0

I'm working on developing a little irc client in python (ver 2.7). I had hoped to use multiprocessing to read from all servers I'm currently connected to, but I'm running into an issue

import socket
import multiprocessing as mp
import types
import copy_reg
import pickle


def _pickle_method(method):
    func_name = method.im_func.__name__
    obj = method.im_self
    cls = method.im_class
    return _unpickle_method, (func_name, obj, cls)

def _unpickle_method(func_name, obj, cls):
    for cls in cls.mro():
        try:
            func = cls.__dict__[func_name]
        except KeyError:
            pass
        else:
            break
    return func.__get__(obj, cls)

copy_reg.pickle(types.MethodType, _pickle_method, _unpickle_method)

class a(object):

    def __init__(self):
        sock1 = socket.socket(socket.AF_INET, socket.SOCK_STREAM)
        sock1.connect((socket.gethostbyname("example.com"), 6667))
        self.servers = {}
        self.servers["example.com"] = sock1

    def method(self, hostname):
        self.servers[hostname].send("JOIN DAN\r\n")
        print "1"

    def oth_method(self):
        pool = mp.Pool()
        ## pickle.dumps(self.method)
        pool.map(self.method, self.servers.keys())
        pool.close()
        pool.join()

if __name__ == "__main__":
    b = a()
    b.oth_method()

Whenever it hits the line pool.map(self.method, self.servers.keys()) I get the error

TypeError: expected string or Unicode object, NoneType found

From what I've read this is what happens when I try to pickle something that isn't picklable. To resolve this I first made the _pickle_method and _unpickle_method as described here. Then I realized that I was (originally) trying to pass pool.map() a list of sockets (very not picklable) so I changed it to the list of hostnames, as strings can be pickled. I still get this error, however.
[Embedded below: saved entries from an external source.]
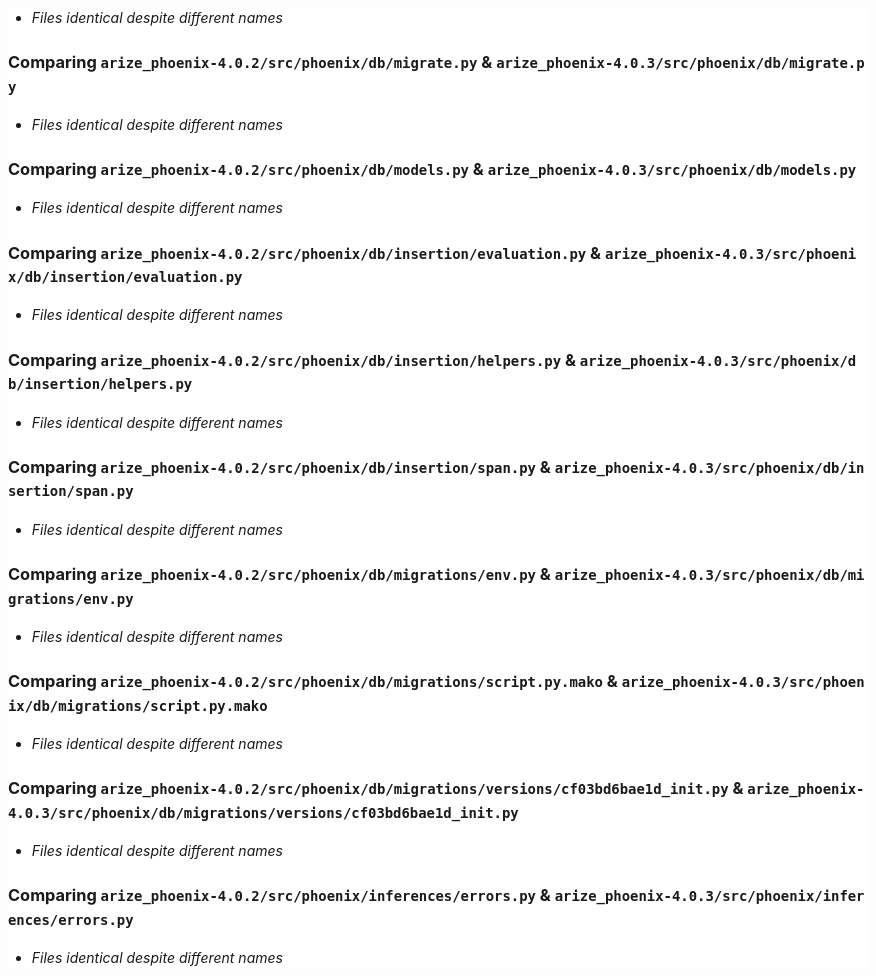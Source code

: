 * *Files identical despite different names*

### Comparing `arize_phoenix-4.0.2/src/phoenix/db/migrate.py` & `arize_phoenix-4.0.3/src/phoenix/db/migrate.py`

 * *Files identical despite different names*

### Comparing `arize_phoenix-4.0.2/src/phoenix/db/models.py` & `arize_phoenix-4.0.3/src/phoenix/db/models.py`

 * *Files identical despite different names*

### Comparing `arize_phoenix-4.0.2/src/phoenix/db/insertion/evaluation.py` & `arize_phoenix-4.0.3/src/phoenix/db/insertion/evaluation.py`

 * *Files identical despite different names*

### Comparing `arize_phoenix-4.0.2/src/phoenix/db/insertion/helpers.py` & `arize_phoenix-4.0.3/src/phoenix/db/insertion/helpers.py`

 * *Files identical despite different names*

### Comparing `arize_phoenix-4.0.2/src/phoenix/db/insertion/span.py` & `arize_phoenix-4.0.3/src/phoenix/db/insertion/span.py`

 * *Files identical despite different names*

### Comparing `arize_phoenix-4.0.2/src/phoenix/db/migrations/env.py` & `arize_phoenix-4.0.3/src/phoenix/db/migrations/env.py`

 * *Files identical despite different names*

### Comparing `arize_phoenix-4.0.2/src/phoenix/db/migrations/script.py.mako` & `arize_phoenix-4.0.3/src/phoenix/db/migrations/script.py.mako`

 * *Files identical despite different names*

### Comparing `arize_phoenix-4.0.2/src/phoenix/db/migrations/versions/cf03bd6bae1d_init.py` & `arize_phoenix-4.0.3/src/phoenix/db/migrations/versions/cf03bd6bae1d_init.py`

 * *Files identical despite different names*

### Comparing `arize_phoenix-4.0.2/src/phoenix/inferences/errors.py` & `arize_phoenix-4.0.3/src/phoenix/inferences/errors.py`

 * *Files identical despite different names*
I then tried calling pickle.dumps() directly on self.method, self.servers.keys(), and self.servers.keys()[0]. As expected it worked fine for the latter two, but from the first I get

TypeError: a class that defines __slots__ without defining __getstate__ cannot be pickled.

Some more research lead me to this question, which seems to indicate that the issue is with the use of sockets (and gnibbler's answer to that question would seem to confirm it).
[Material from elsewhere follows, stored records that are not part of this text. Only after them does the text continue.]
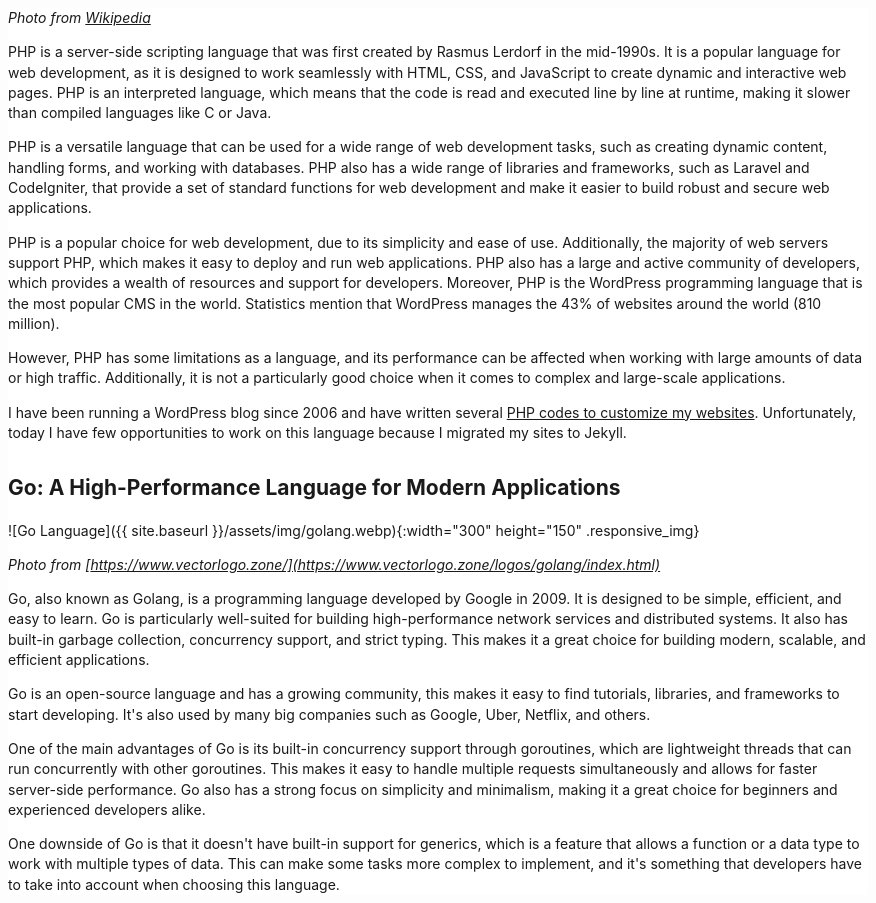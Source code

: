 _Photo from [Wikipedia](https://en.wikipedia.org/wiki/PHP)_

PHP is a server-side scripting language that was first created by Rasmus Lerdorf in the mid-1990s. It is a popular language for web development, as it is designed to work seamlessly with HTML, CSS, and JavaScript to create dynamic and interactive web pages. PHP is an interpreted language, which means that the code is read and executed line by line at runtime, making it slower than compiled languages like C or Java.

PHP is a versatile language that can be used for a wide range of web development tasks, such as creating dynamic content, handling forms, and working with databases. PHP also has a wide range of libraries and frameworks, such as Laravel and CodeIgniter, that provide a set of standard functions for web development and make it easier to build robust and secure web applications.

PHP is a popular choice for web development, due to its simplicity and ease of use. Additionally, the majority of web servers support PHP, which makes it easy to deploy and run web applications. PHP also has a large and active community of developers, which provides a wealth of resources and support for developers. Moreover, PHP is the WordPress programming language that is the most popular CMS in the world. Statistics mention that WordPress manages the 43% of websites around the world (810 million).

However, PHP has some limitations as a language, and its performance can be affected when working with large amounts of data or high traffic. Additionally, it is not a particularly good choice when it comes to complex and large-scale applications.

I have been running a WordPress blog since 2006 and have written several [PHP codes to customize my websites](https://github.com/sasadangelo/vantage-child). Unfortunately, today I have few opportunities to work on this language because I migrated my sites to Jekyll.

## Go: A High-Performance Language for Modern Applications

![Go Language]({{ site.baseurl }}/assets/img/golang.webp){:width="300" height="150" .responsive_img}

_Photo from [https://www.vectorlogo.zone/](https://www.vectorlogo.zone/logos/golang/index.html)_

Go, also known as Golang, is a programming language developed by Google in 2009. It is designed to be simple, efficient, and easy to learn. Go is particularly well-suited for building high-performance network services and distributed systems. It also has built-in garbage collection, concurrency support, and strict typing. This makes it a great choice for building modern, scalable, and efficient applications.

Go is an open-source language and has a growing community, this makes it easy to find tutorials, libraries, and frameworks to start developing. It's also used by many big companies such as Google, Uber, Netflix, and others.

One of the main advantages of Go is its built-in concurrency support through goroutines, which are lightweight threads that can run concurrently with other goroutines. This makes it easy to handle multiple requests simultaneously and allows for faster server-side performance. Go also has a strong focus on simplicity and minimalism, making it a great choice for beginners and experienced developers alike.

One downside of Go is that it doesn't have built-in support for generics, which is a feature that allows a function or a data type to work with multiple types of data. This can make some tasks more complex to implement, and it's something that developers have to take into account when choosing this language.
Is there a way that I can actually use multiprocessing for this? From what I've (very briefly) read pathos.multiprocessing might be what I need, but I'd really like to stick to the standard library if at all possible.

I'm also not set on using multiprocessing - if multithreading would work better and avoid this issue then I'm more than open to those solutions.

Community
  • 1
  • 1
Dan Oberlam
  • 2,435
  • 9
  • 36
  • 54
  • Are you actually trying to pass a socket to the child process, or is that just something that's happening accidentally that you're trying to avoid? For the former, you need to migrate sockets, which has to be done at a lower level than Python pickling, and it's different for each platform, because under the covers a socket is just a wrapper around a file descriptor, and you need the OS to make the same file descriptor mean the same socket in your child process. – abarnert Sep 29 '14 at 08:20
  • Meanwhile, is there a reason you're using multiprocessing instead of multithreading in the first place? "Reading from a bunch of servers" is about as close as you can get to a paradigm case for I/O-bound, which is exactly what threads are good for. – abarnert Sep 29 '14 at 08:21
  • No, I'm passing the child process the string key to the dictionary that refers to the socket. The child process then uses the string key to access the socket, do sockety stuff, then return. The reason I'm using multiprocessing instead of multithreading is because I'm new to multianything and I read that threading is slow in python. That being said I'm very open to multithreading solutions – Dan Oberlam Sep 29 '14 at 08:22
  • 1
    First, "threading is slow in Python" is not true. Threading is slow in Python _if you have CPU-bound code_, because only one thread can execute instructions at the same time. If your threads spend almost all of their time waiting on a socket recv or similar, there is no problem with threads, and processes just add overhead and complexity for no benefit. – abarnert Sep 29 '14 at 08:25
  • 1
    Second, "I'm passing the child process the string key to the dictionary that refers to the socket". So… how does it get that dictionary? Is this Unix-specific code that depends on the child inheriting the parent's state at startup? If so, then why do you think the problem has anything to do with pickling sockets? If not, then why do you think socket migration isn't necessary? – abarnert Sep 29 '14 at 08:27
  • 2
    Meanwhile, the answer to the question you linked says that using protocol -1 instead of the default will solve the problem. Have you tried that? If so, what happened? – abarnert Sep 29 '14 at 08:28
  • This is on Windows. And the dictionary is an instance attribute, so I assumed that the child process would also have access to them. I thought the problem might have to do with pickling sockets as they're the only thing that jumps out to me as non-picklable, and from what I've read this is caused by trying to pickle something that can't be. To be honest I have no idea what socket migration is - it might be necessary, it might not. I didn't try using protocol -1 because I didn't think you could do that inside of pool.map(), making it irrelevant if that worked – Dan Oberlam Sep 29 '14 at 08:32
  • Tried using protocol -1. Got the following. `pickle.PicklingError: Can't pickle : it's not found as __main__.recvfrom_into` – Dan Oberlam Sep 29 '14 at 08:36
  • OK, that's a whole other problem. But the bigger problem is that you are actually trying to pass sockets around, and you can't do that. Let me write an answer. – abarnert Sep 29 '14 at 08:38

2 Answers2

3

Your root problem is that you can't pass sockets to child processes. The easy solution is to use threads instead.

In more detail:


Pickling a bound method requires pickling three things: the function name, the object, and the class. (I think multiprocessing does this for you automatically, but you're doing it manually; that's fine.) To pickle the object, you have to pickle its members, which in your case includes a dict whose values are sockets.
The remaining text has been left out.